Na época da Lava Jato, a então esposa de Youssef e suas filhas chegaram a ter seus sigilos quebrados a pedido da CPI (Comissão Parlamentar de Inquérito) da Petrobras. Suspeitas contra elas nunca prosperaram. Uma filha de Youssef é psicóloga. Outra trabalha na área financeira de uma construtora em São Paulo.

Continua após a publicidade

Depois da Lava Jato, Youssef resolveu fixar-se em Itapoá justamente por causa da sua casa e em busca de sossego. "Ele está mais velho. Mudou seu jeitão, né?", acrescentou a fonte, dando a entender que o ex-doleiro quer distância de encrencas e de holofotes.

Por causa da condenação, aos finais de semana ele precisa estar em casa. Oficialmente, tem duas residências. Na maior parte das vezes, ele fica em Itapoá. Mas às vezes passa finais de semana no seu apartamento em São Paulo — o mesmo em que esteve preso.

Trajetória tumultuada

Em 2004, quando fechou o acordo de delação premiada homologado por Moro no caso Banestado, Youssef tinha 36 anos. Pouco depois, voltou a delinquir, tanto é que foi investigado, preso e condenado novamente na Lava Jato. Mas bem antes disso já havia ganhado fama em Londrina por envolvimento com contrabando de produtos do Paraguai.

Chegou a ser preso cinco vezes nos anos 1980 e 1990 por esse tipo de atividade. Pagou multas e se livrou de períodos mais longos de detenção.

Já rico, aproximou-se de políticos. Emprestou jatinhos para campanhas eleitorais e para viagens a passeio de parlamentares. De espectros políticos bastante variados: um empréstimo está registrado nas contas da campanha de 1998 do hoje ex-senador Alvaro Dias (Podemos-PR); outro, foi publicamente admitido pelo então vice-presidente da Câmara, ex-deputado André Vargas (então filiado ao PT), que acabou tendo seu mandato cassado e também foi condenado na Lava Jato.

Continua após a publicidade

Procurada pelo TAB para comentar a escuta na cela de Youssef, a PF não quis se manifestar. Em julho, a corporação manifestou ser contra a recomendação de Appio para a reabertura de um inquérito sobre a escuta.

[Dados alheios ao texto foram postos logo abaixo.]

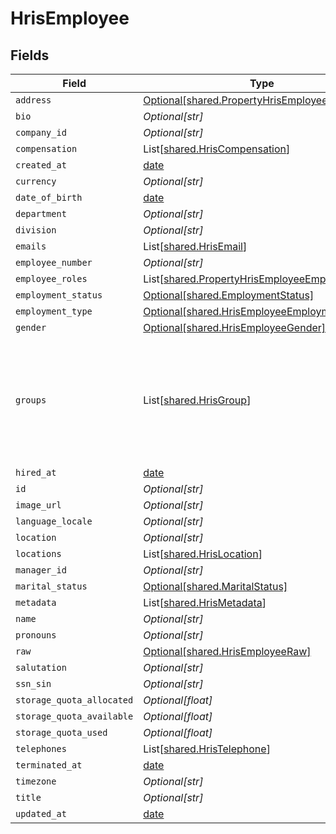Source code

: # HrisEmployee


## Fields

| Field                                                                                                                                           | Type                                                                                                                                            | Required                                                                                                                                        | Description                                                                                                                                     |
| ----------------------------------------------------------------------------------------------------------------------------------------------- | ----------------------------------------------------------------------------------------------------------------------------------------------- | ----------------------------------------------------------------------------------------------------------------------------------------------- | ----------------------------------------------------------------------------------------------------------------------------------------------- |
| `address`                                                                                                                                       | [Optional[shared.PropertyHrisEmployeeAddress]](../../models/shared/propertyhrisemployeeaddress.md)                                              | :heavy_minus_sign:                                                                                                                              | N/A                                                                                                                                             |
| `bio`                                                                                                                                           | *Optional[str]*                                                                                                                                 | :heavy_minus_sign:                                                                                                                              | N/A                                                                                                                                             |
| `company_id`                                                                                                                                    | *Optional[str]*                                                                                                                                 | :heavy_minus_sign:                                                                                                                              | N/A                                                                                                                                             |
| `compensation`                                                                                                                                  | List[[shared.HrisCompensation](../../models/shared/hriscompensation.md)]                                                                        | :heavy_minus_sign:                                                                                                                              | N/A                                                                                                                                             |
| `created_at`                                                                                                                                    | [date](https://docs.python.org/3/library/datetime.html#date-objects)                                                                            | :heavy_minus_sign:                                                                                                                              | N/A                                                                                                                                             |
| `currency`                                                                                                                                      | *Optional[str]*                                                                                                                                 | :heavy_minus_sign:                                                                                                                              | N/A                                                                                                                                             |
| `date_of_birth`                                                                                                                                 | [date](https://docs.python.org/3/library/datetime.html#date-objects)                                                                            | :heavy_minus_sign:                                                                                                                              | N/A                                                                                                                                             |
| `department`                                                                                                                                    | *Optional[str]*                                                                                                                                 | :heavy_minus_sign:                                                                                                                              | N/A                                                                                                                                             |
| `division`                                                                                                                                      | *Optional[str]*                                                                                                                                 | :heavy_minus_sign:                                                                                                                              | N/A                                                                                                                                             |
| `emails`                                                                                                                                        | List[[shared.HrisEmail](../../models/shared/hrisemail.md)]                                                                                      | :heavy_minus_sign:                                                                                                                              | N/A                                                                                                                                             |
| `employee_number`                                                                                                                               | *Optional[str]*                                                                                                                                 | :heavy_minus_sign:                                                                                                                              | N/A                                                                                                                                             |
| `employee_roles`                                                                                                                                | List[[shared.PropertyHrisEmployeeEmployeeRoles](../../models/shared/propertyhrisemployeeemployeeroles.md)]                                      | :heavy_minus_sign:                                                                                                                              | N/A                                                                                                                                             |
| `employment_status`                                                                                                                             | [Optional[shared.EmploymentStatus]](../../models/shared/employmentstatus.md)                                                                    | :heavy_minus_sign:                                                                                                                              | N/A                                                                                                                                             |
| `employment_type`                                                                                                                               | [Optional[shared.HrisEmployeeEmploymentType]](../../models/shared/hrisemployeeemploymenttype.md)                                                | :heavy_minus_sign:                                                                                                                              | N/A                                                                                                                                             |
| `gender`                                                                                                                                        | [Optional[shared.HrisEmployeeGender]](../../models/shared/hrisemployeegender.md)                                                                | :heavy_minus_sign:                                                                                                                              | N/A                                                                                                                                             |
| `groups`                                                                                                                                        | List[[shared.HrisGroup](../../models/shared/hrisgroup.md)]                                                                                      | :heavy_minus_sign:                                                                                                                              | Which groups/teams/units that this employee/user belongs to.  May not have all of the Group fields present, but should have id, name, or email. |
| `hired_at`                                                                                                                                      | [date](https://docs.python.org/3/library/datetime.html#date-objects)                                                                            | :heavy_minus_sign:                                                                                                                              | N/A                                                                                                                                             |
| `id`                                                                                                                                            | *Optional[str]*                                                                                                                                 | :heavy_minus_sign:                                                                                                                              | N/A                                                                                                                                             |
| `image_url`                                                                                                                                     | *Optional[str]*                                                                                                                                 | :heavy_minus_sign:                                                                                                                              | N/A                                                                                                                                             |
| `language_locale`                                                                                                                               | *Optional[str]*                                                                                                                                 | :heavy_minus_sign:                                                                                                                              | N/A                                                                                                                                             |
| `location`                                                                                                                                      | *Optional[str]*                                                                                                                                 | :heavy_minus_sign:                                                                                                                              | N/A                                                                                                                                             |
| `locations`                                                                                                                                     | List[[shared.HrisLocation](../../models/shared/hrislocation.md)]                                                                                | :heavy_minus_sign:                                                                                                                              | N/A                                                                                                                                             |
| `manager_id`                                                                                                                                    | *Optional[str]*                                                                                                                                 | :heavy_minus_sign:                                                                                                                              | N/A                                                                                                                                             |
| `marital_status`                                                                                                                                | [Optional[shared.MaritalStatus]](../../models/shared/maritalstatus.md)                                                                          | :heavy_minus_sign:                                                                                                                              | N/A                                                                                                                                             |
| `metadata`                                                                                                                                      | List[[shared.HrisMetadata](../../models/shared/hrismetadata.md)]                                                                                | :heavy_minus_sign:                                                                                                                              | N/A                                                                                                                                             |
| `name`                                                                                                                                          | *Optional[str]*                                                                                                                                 | :heavy_minus_sign:                                                                                                                              | N/A                                                                                                                                             |
| `pronouns`                                                                                                                                      | *Optional[str]*                                                                                                                                 | :heavy_minus_sign:                                                                                                                              | N/A                                                                                                                                             |
| `raw`                                                                                                                                           | [Optional[shared.HrisEmployeeRaw]](../../models/shared/hrisemployeeraw.md)                                                                      | :heavy_minus_sign:                                                                                                                              | N/A                                                                                                                                             |
| `salutation`                                                                                                                                    | *Optional[str]*                                                                                                                                 | :heavy_minus_sign:                                                                                                                              | N/A                                                                                                                                             |
| `ssn_sin`                                                                                                                                       | *Optional[str]*                                                                                                                                 | :heavy_minus_sign:                                                                                                                              | N/A                                                                                                                                             |
| `storage_quota_allocated`                                                                                                                       | *Optional[float]*                                                                                                                               | :heavy_minus_sign:                                                                                                                              | N/A                                                                                                                                             |
| `storage_quota_available`                                                                                                                       | *Optional[float]*                                                                                                                               | :heavy_minus_sign:                                                                                                                              | N/A                                                                                                                                             |
| `storage_quota_used`                                                                                                                            | *Optional[float]*                                                                                                                               | :heavy_minus_sign:                                                                                                                              | N/A                                                                                                                                             |
| `telephones`                                                                                                                                    | List[[shared.HrisTelephone](../../models/shared/hristelephone.md)]                                                                              | :heavy_minus_sign:                                                                                                                              | N/A                                                                                                                                             |
| `terminated_at`                                                                                                                                 | [date](https://docs.python.org/3/library/datetime.html#date-objects)                                                                            | :heavy_minus_sign:                                                                                                                              | N/A                                                                                                                                             |
| `timezone`                                                                                                                                      | *Optional[str]*                                                                                                                                 | :heavy_minus_sign:                                                                                                                              | N/A                                                                                                                                             |
| `title`                                                                                                                                         | *Optional[str]*                                                                                                                                 | :heavy_minus_sign:                                                                                                                              | N/A                                                                                                                                             |
| `updated_at`                                                                                                                                    | [date](https://docs.python.org/3/library/datetime.html#date-objects)                                                                            | :heavy_minus_sign:                                                                                                                              | N/A                                                                                                                                             |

"Não foi possível identificar nenhuma nova circunstância que fosse apta a reabrir os procedimentos criminais findos ou até mesmo legitimar a instauração de novo inquérito policial", justificou o delegado Álex Levi Bersan de Rezende, coordenador-geral de Assuntos Internos da corporação.

Questionada três vezes em dez dias pela reportagem, a Justiça Federal de Curitiba não prestou informações sobre o andamento dos processos de Youssef. A reportagem também pediu, sem sucesso, entrevista a ele.